──────── LISTED ENTRIES
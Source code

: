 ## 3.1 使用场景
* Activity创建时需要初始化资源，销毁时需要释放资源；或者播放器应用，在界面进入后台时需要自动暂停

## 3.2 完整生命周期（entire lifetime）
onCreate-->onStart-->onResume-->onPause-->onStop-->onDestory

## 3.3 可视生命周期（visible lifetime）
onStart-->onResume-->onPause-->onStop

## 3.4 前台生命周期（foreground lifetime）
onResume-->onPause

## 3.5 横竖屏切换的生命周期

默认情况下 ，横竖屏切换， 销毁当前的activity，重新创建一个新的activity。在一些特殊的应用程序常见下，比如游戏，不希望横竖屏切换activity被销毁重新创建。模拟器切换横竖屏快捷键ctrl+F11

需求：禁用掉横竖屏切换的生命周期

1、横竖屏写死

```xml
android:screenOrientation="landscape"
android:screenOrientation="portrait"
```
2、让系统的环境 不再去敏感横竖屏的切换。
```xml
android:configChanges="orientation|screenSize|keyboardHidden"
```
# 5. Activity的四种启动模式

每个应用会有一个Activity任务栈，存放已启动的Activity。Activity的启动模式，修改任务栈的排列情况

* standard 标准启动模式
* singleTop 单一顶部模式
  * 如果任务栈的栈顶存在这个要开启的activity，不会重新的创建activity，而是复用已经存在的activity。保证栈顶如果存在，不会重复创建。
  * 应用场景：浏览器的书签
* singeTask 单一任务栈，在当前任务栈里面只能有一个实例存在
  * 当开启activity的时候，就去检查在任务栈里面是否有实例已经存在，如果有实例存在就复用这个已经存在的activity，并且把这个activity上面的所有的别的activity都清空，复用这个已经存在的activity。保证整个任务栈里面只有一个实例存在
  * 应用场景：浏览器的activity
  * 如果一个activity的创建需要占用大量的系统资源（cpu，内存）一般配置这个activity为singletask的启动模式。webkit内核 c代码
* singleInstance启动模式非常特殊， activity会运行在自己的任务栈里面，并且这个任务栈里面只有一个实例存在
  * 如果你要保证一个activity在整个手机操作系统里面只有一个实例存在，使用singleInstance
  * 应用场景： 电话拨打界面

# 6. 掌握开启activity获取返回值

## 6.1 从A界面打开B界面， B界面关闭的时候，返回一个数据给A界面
────────────────
YOUR GOAL: Only one span of lines is wanted: the line with "## 3.3 可视生命周期（visible lifetime）" and every line after it to the end of the entries, output exactly.

OUTPUT FOR THIS TASK:
## 3.3 可视生命周期（visible lifetime）
onStart-->onResume-->onPause-->onStop

## 3.4 前台生命周期（foreground lifetime）
onResume-->onPause

## 3.5 横竖屏切换的生命周期

默认情况下 ，横竖屏切换， 销毁当前的activity，重新创建一个新的activity。在一些特殊的应用程序常见下，比如游戏，不希望横竖屏切换activity被销毁重新创建。模拟器切换横竖屏快捷键ctrl+F11

需求：禁用掉横竖屏切换的生命周期

1、横竖屏写死

```xml
android:screenOrientation="landscape"
android:screenOrientation="portrait"
```
2、让系统的环境 不再去敏感横竖屏的切换。
```xml
android:configChanges="orientation|screenSize|keyboardHidden"
```
# 5. Activity的四种启动模式

每个应用会有一个Activity任务栈，存放已启动的Activity。Activity的启动模式，修改任务栈的排列情况

* standard 标准启动模式
* singleTop 单一顶部模式
  * 如果任务栈的栈顶存在这个要开启的activity，不会重新的创建activity，而是复用已经存在的activity。保证栈顶如果存在，不会重复创建。
  * 应用场景：浏览器的书签
* singeTask 单一任务栈，在当前任务栈里面只能有一个实例存在
  * 当开启activity的时候，就去检查在任务栈里面是否有实例已经存在，如果有实例存在就复用这个已经存在的activity，并且把这个activity上面的所有的别的activity都清空，复用这个已经存在的activity。保证整个任务栈里面只有一个实例存在
  * 应用场景：浏览器的activity
  * 如果一个activity的创建需要占用大量的系统资源（cpu，内存）一般配置这个activity为singletask的启动模式。webkit内核 c代码
* singleInstance启动模式非常特殊， activity会运行在自己的任务栈里面，并且这个任务栈里面只有一个实例存在
  * 如果你要保证一个activity在整个手机操作系统里面只有一个实例存在，使用singleInstance
  * 应用场景： 电话拨打界面

# 6. 掌握开启activity获取返回值

## 6.1 从A界面打开B界面， B界面关闭的时候，返回一个数据给A界面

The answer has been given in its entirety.